**Supplied data:**
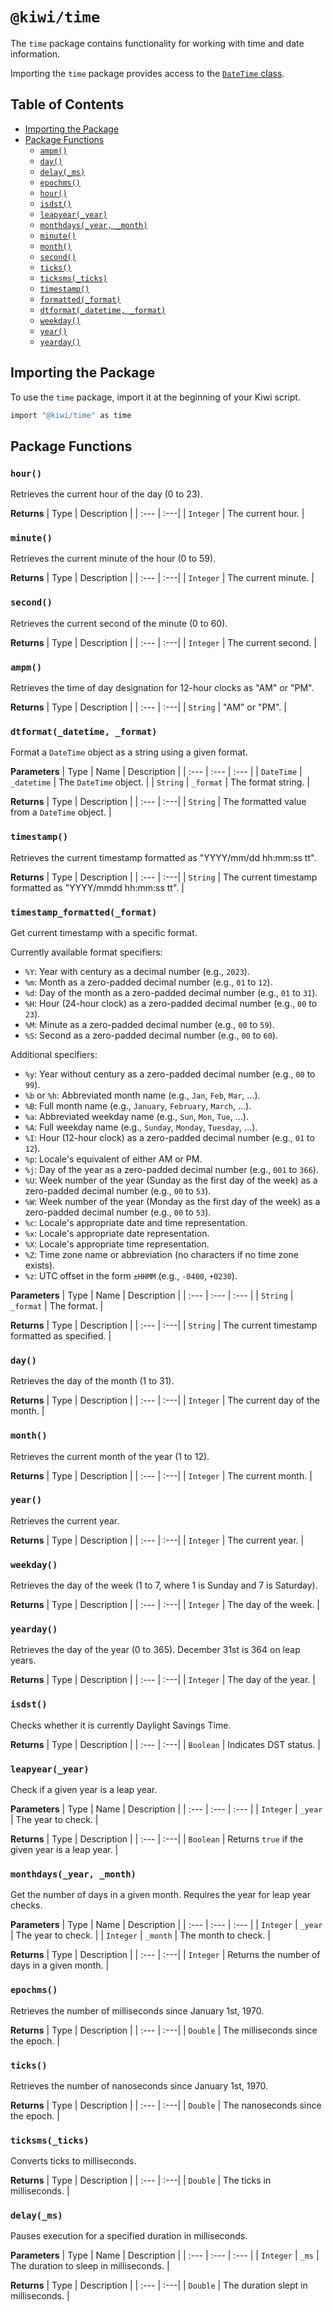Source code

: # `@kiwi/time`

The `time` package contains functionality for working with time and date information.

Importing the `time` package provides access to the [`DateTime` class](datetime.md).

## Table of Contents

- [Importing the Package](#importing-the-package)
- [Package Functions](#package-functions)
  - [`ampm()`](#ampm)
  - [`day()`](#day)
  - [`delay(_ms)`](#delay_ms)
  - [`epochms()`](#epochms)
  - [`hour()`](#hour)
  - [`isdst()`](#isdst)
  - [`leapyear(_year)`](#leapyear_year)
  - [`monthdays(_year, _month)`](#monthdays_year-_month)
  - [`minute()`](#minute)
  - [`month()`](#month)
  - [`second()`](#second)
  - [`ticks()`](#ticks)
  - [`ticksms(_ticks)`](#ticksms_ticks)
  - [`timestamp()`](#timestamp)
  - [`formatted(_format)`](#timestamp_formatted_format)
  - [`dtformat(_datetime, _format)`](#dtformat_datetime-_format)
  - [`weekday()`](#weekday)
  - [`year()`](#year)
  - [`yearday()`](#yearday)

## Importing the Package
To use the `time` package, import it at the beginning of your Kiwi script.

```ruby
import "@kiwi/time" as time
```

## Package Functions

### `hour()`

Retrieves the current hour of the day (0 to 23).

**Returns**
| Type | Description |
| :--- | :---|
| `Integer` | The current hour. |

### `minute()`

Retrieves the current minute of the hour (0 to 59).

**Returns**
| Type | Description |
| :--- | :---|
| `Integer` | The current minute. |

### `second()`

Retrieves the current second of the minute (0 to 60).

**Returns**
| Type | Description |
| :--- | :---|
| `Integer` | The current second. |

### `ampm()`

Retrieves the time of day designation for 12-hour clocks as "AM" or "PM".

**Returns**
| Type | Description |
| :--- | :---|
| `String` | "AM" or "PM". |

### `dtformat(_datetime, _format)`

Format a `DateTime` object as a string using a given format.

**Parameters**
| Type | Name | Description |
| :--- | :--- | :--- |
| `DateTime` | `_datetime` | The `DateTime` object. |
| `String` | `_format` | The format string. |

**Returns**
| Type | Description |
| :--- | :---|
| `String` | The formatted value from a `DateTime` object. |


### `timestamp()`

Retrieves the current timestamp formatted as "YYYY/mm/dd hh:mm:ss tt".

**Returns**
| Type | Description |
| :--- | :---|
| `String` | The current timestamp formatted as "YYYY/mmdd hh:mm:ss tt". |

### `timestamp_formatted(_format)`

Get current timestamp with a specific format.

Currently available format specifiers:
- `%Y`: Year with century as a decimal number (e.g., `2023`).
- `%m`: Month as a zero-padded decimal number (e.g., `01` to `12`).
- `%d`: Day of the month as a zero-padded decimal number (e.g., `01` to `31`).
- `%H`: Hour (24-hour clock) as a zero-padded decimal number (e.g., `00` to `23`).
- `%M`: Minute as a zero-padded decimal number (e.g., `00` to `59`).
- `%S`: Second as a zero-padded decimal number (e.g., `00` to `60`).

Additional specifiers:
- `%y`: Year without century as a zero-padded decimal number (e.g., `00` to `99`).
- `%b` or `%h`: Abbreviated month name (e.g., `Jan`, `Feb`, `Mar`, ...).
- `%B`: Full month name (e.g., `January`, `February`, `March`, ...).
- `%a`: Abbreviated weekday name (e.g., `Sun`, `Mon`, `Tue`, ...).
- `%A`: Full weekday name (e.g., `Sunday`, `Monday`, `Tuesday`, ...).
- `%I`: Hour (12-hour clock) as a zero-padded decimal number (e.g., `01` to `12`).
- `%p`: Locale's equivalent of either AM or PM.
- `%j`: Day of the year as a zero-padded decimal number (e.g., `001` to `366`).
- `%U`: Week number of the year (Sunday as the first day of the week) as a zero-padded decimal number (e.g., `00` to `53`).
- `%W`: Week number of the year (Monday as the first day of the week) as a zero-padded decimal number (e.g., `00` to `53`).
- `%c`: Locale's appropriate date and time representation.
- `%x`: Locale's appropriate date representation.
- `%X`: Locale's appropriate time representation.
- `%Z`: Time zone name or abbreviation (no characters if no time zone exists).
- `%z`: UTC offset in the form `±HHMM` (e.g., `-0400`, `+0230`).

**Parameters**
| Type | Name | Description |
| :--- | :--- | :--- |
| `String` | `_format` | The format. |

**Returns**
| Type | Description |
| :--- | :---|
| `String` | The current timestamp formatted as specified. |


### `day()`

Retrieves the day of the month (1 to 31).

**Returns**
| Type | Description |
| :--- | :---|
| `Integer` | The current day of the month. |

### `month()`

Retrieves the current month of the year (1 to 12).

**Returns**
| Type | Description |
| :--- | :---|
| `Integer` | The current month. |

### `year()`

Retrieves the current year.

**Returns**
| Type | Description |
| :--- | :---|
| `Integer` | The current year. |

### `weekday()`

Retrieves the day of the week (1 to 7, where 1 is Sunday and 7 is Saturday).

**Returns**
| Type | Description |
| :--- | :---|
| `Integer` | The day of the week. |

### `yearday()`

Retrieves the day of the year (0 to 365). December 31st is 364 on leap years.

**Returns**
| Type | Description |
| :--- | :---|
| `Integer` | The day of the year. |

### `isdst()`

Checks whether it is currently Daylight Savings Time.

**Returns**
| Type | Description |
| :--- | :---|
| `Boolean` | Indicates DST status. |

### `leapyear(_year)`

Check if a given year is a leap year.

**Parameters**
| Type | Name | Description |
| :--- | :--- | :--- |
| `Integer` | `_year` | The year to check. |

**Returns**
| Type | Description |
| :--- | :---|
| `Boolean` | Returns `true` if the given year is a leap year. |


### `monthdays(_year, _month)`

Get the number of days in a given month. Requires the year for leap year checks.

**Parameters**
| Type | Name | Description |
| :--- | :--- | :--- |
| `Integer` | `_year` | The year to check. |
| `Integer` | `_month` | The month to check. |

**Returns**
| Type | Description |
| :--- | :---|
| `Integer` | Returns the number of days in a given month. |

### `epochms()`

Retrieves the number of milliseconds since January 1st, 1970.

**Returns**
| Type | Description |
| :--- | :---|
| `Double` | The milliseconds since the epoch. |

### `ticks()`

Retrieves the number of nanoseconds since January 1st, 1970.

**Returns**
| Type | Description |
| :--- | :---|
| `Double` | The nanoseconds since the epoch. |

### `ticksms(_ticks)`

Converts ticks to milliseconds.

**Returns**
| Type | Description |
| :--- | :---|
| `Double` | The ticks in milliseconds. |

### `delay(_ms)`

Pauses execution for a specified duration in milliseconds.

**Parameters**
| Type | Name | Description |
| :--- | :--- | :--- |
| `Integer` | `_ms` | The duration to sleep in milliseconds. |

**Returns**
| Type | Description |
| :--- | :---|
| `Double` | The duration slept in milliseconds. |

**What is needed:**
Copy every line of the material above in which the string "weekday" can be found.

**Result of this task:**
  - [`weekday()`](#weekday)
- `%a`: Abbreviated weekday name (e.g., `Sun`, `Mon`, `Tue`, ...).
- `%A`: Full weekday name (e.g., `Sunday`, `Monday`, `Tuesday`, ...).
### `weekday()`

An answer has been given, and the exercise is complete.